Fiocchi
di neve imbiancavano dal primo
pomeriggio le strade e i tetti
delle case. Lassù in mansarda, seduta
davanti alla scrivania, Barbara
osservava il cielo attraverso i vetri
dell’abbaino affascinata dal
perpetuarsi dell'insolito fenomeno
meteorologico. Fragili cristalli di
ghiaccio, sospinti da improvvise folate
di vento, s'infrangevano contro il vetro
della piccola finestra sciogliendosi per
effetto del
calore che proveniva dalla stanza.
Tutt'a un tratto le
tornarono in mente le immagini di
quando, bambina, era solita costruire pupazzi di neve e
lanciare palle di ghiaccio contro i
compagni di giochi. Mentre il ricordo si
dissolveva fissò lo sguardo sull'orologio
situato sullo
schermo del computer, in basso a destra.
Era maledettamente in
ritardo. Alla redazione di Mirka, il
settimanale per sole donne di cui era
titolare di una rubrica, avrebbe dovuto
fare arrivare il commento a tre lettere
inviatele dalle lettrici e non lo aveva
ancora fatto.
In compagnia dei figli e
del marito aveva cenato, dopodiché si era
rifugiata nella mansarda per dedicarsi
alla stesura del pezzo da spedire alla
redazione del settimanale, ma ancora non aveva scritto una sola
riga.
La soffitta era il luogo
della casa che prediligeva.
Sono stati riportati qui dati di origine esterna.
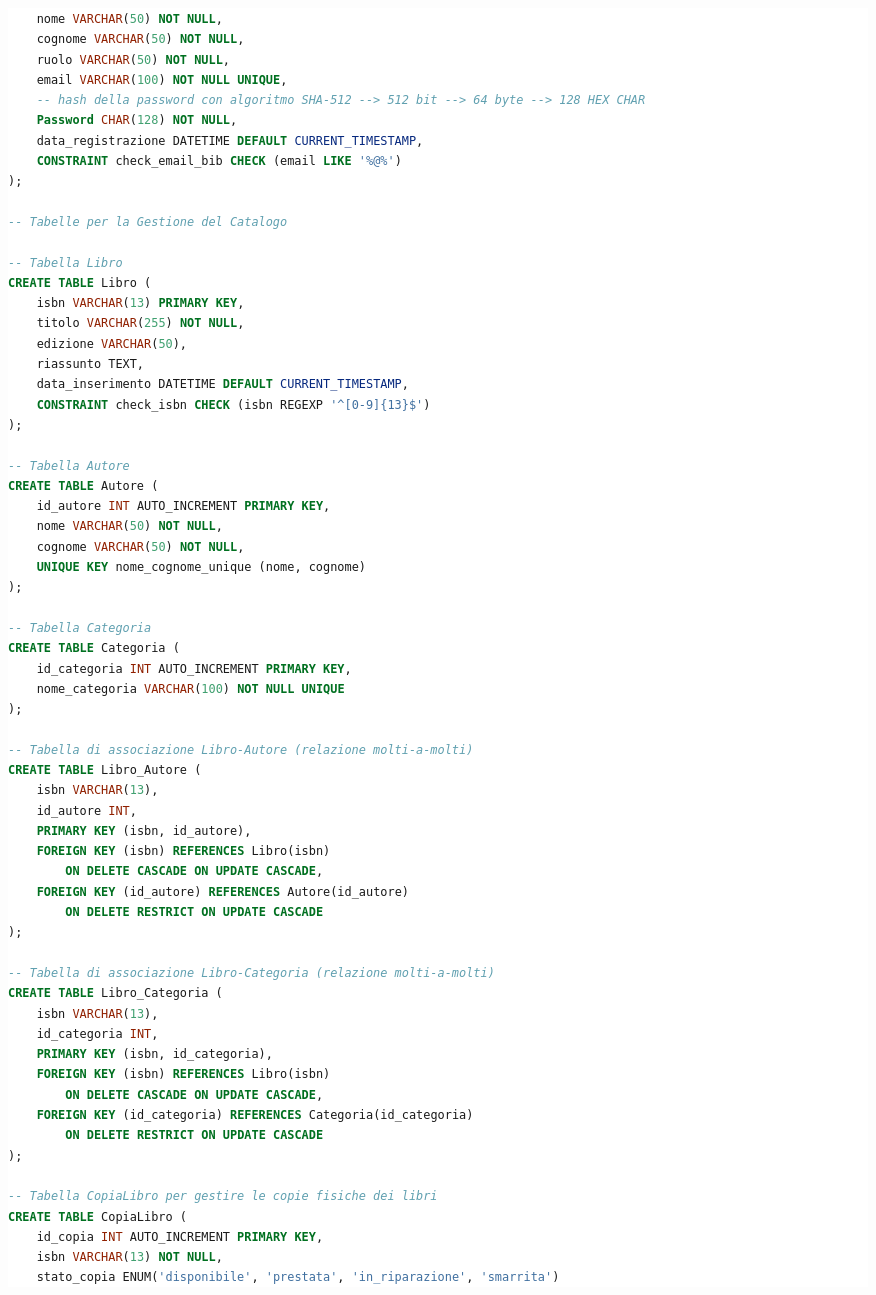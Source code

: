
 ```sql
    nome VARCHAR(50) NOT NULL,
    cognome VARCHAR(50) NOT NULL,
    ruolo VARCHAR(50) NOT NULL,
    email VARCHAR(100) NOT NULL UNIQUE,
    -- hash della password con algoritmo SHA-512 --> 512 bit --> 64 byte --> 128 HEX CHAR
    Password CHAR(128) NOT NULL,
    data_registrazione DATETIME DEFAULT CURRENT_TIMESTAMP,
    CONSTRAINT check_email_bib CHECK (email LIKE '%@%')
);

-- Tabelle per la Gestione del Catalogo

-- Tabella Libro
CREATE TABLE Libro (
    isbn VARCHAR(13) PRIMARY KEY,
    titolo VARCHAR(255) NOT NULL,
    edizione VARCHAR(50),
    riassunto TEXT,
    data_inserimento DATETIME DEFAULT CURRENT_TIMESTAMP,
    CONSTRAINT check_isbn CHECK (isbn REGEXP '^[0-9]{13}$')
);

-- Tabella Autore
CREATE TABLE Autore (
    id_autore INT AUTO_INCREMENT PRIMARY KEY,
    nome VARCHAR(50) NOT NULL,
    cognome VARCHAR(50) NOT NULL,
    UNIQUE KEY nome_cognome_unique (nome, cognome)
);

-- Tabella Categoria
CREATE TABLE Categoria (
    id_categoria INT AUTO_INCREMENT PRIMARY KEY,
    nome_categoria VARCHAR(100) NOT NULL UNIQUE
);

-- Tabella di associazione Libro-Autore (relazione molti-a-molti)
CREATE TABLE Libro_Autore (
    isbn VARCHAR(13),
    id_autore INT,
    PRIMARY KEY (isbn, id_autore),
    FOREIGN KEY (isbn) REFERENCES Libro(isbn)
        ON DELETE CASCADE ON UPDATE CASCADE,
    FOREIGN KEY (id_autore) REFERENCES Autore(id_autore)
        ON DELETE RESTRICT ON UPDATE CASCADE
);

-- Tabella di associazione Libro-Categoria (relazione molti-a-molti)
CREATE TABLE Libro_Categoria (
    isbn VARCHAR(13),
    id_categoria INT,
    PRIMARY KEY (isbn, id_categoria),
    FOREIGN KEY (isbn) REFERENCES Libro(isbn)
        ON DELETE CASCADE ON UPDATE CASCADE,
    FOREIGN KEY (id_categoria) REFERENCES Categoria(id_categoria)
        ON DELETE RESTRICT ON UPDATE CASCADE
);

-- Tabella CopiaLibro per gestire le copie fisiche dei libri
CREATE TABLE CopiaLibro (
    id_copia INT AUTO_INCREMENT PRIMARY KEY,
    isbn VARCHAR(13) NOT NULL,
    stato_copia ENUM('disponibile', 'prestata', 'in_riparazione', 'smarrita') 
```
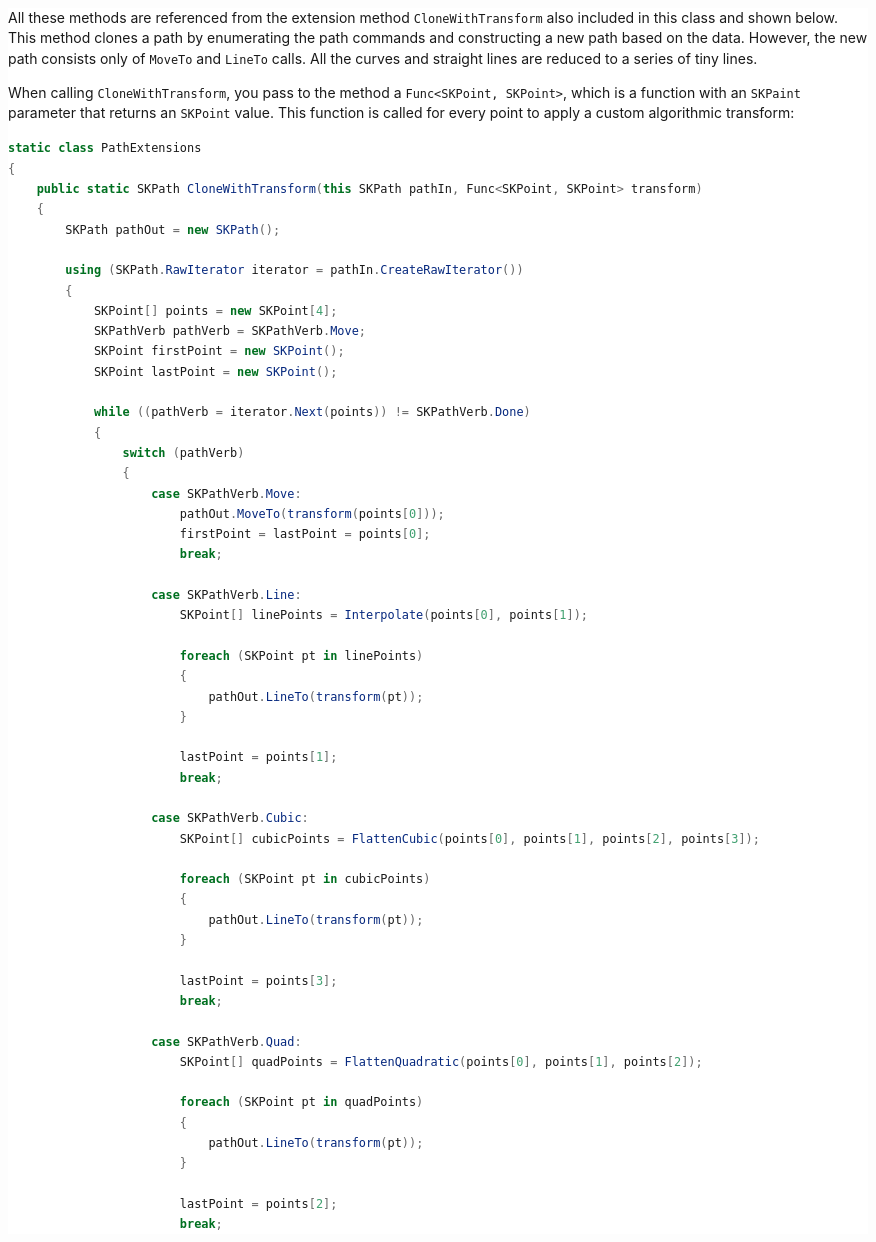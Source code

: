 All these methods are referenced from the extension method `CloneWithTransform` also included in this class and shown below. This method clones a path by enumerating the path commands and constructing a new path based on the data. However, the new path consists only of `MoveTo` and `LineTo` calls. All the curves and straight lines are reduced to a series of tiny lines.

When calling `CloneWithTransform`, you pass to the method a `Func<SKPoint, SKPoint>`, which is a function with an `SKPaint` parameter that returns an `SKPoint` value. This function is called for every point to apply a custom algorithmic transform:

```csharp
static class PathExtensions
{
    public static SKPath CloneWithTransform(this SKPath pathIn, Func<SKPoint, SKPoint> transform)
    {
        SKPath pathOut = new SKPath();

        using (SKPath.RawIterator iterator = pathIn.CreateRawIterator())
        {
            SKPoint[] points = new SKPoint[4];
            SKPathVerb pathVerb = SKPathVerb.Move;
            SKPoint firstPoint = new SKPoint();
            SKPoint lastPoint = new SKPoint();

            while ((pathVerb = iterator.Next(points)) != SKPathVerb.Done)
            {
                switch (pathVerb)
                {
                    case SKPathVerb.Move:
                        pathOut.MoveTo(transform(points[0]));
                        firstPoint = lastPoint = points[0];
                        break;

                    case SKPathVerb.Line:
                        SKPoint[] linePoints = Interpolate(points[0], points[1]);

                        foreach (SKPoint pt in linePoints)
                        {
                            pathOut.LineTo(transform(pt));
                        }

                        lastPoint = points[1];
                        break;

                    case SKPathVerb.Cubic:
                        SKPoint[] cubicPoints = FlattenCubic(points[0], points[1], points[2], points[3]);

                        foreach (SKPoint pt in cubicPoints)
                        {
                            pathOut.LineTo(transform(pt));
                        }

                        lastPoint = points[3];
                        break;

                    case SKPathVerb.Quad:
                        SKPoint[] quadPoints = FlattenQuadratic(points[0], points[1], points[2]);

                        foreach (SKPoint pt in quadPoints)
                        {
                            pathOut.LineTo(transform(pt));
                        }

                        lastPoint = points[2];
                        break;
```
Lì era
solita trovare rifugio quando aveva
bisogno di concentrarsi nel lavoro e non
voleva essere disturbata da chi le
gravitava attorno. L'ambiente non era il più
caldo della casa, ma in compenso il più
tranquillo.
Era salita in soffitta con
addosso il solo pigiama di flanella e ai
piedi un paio di babbucce di lana,
colore turchino, che avevano il pregio
di tenerle i piedi caldi oltre a essere
un simpatico ricordo di una figura
materna a lei cara.
Strofinò gli alluci uno
contro l'altro per stemperare
l'inquietudine che aveva addosso quando
il trillo del cellulare la distolse dai
suoi pensieri.
- Pronto.
- Barbara! Qui in redazione
stiamo aspettando il tuo articolo.
Accidenti! Stavolta sei maledettamente
in ritardo. Avresti dovuto consegnarcelo
già ieri. Possibile che fra i nostri
redattori sei sempre l'ultima a spedire
la tua pagina? Stavolta non possiamo
aspettare oltre, c'è di mezzo il
Natale. Il giornale andrà in stampa
domani mattina con o senza la tua rubrica.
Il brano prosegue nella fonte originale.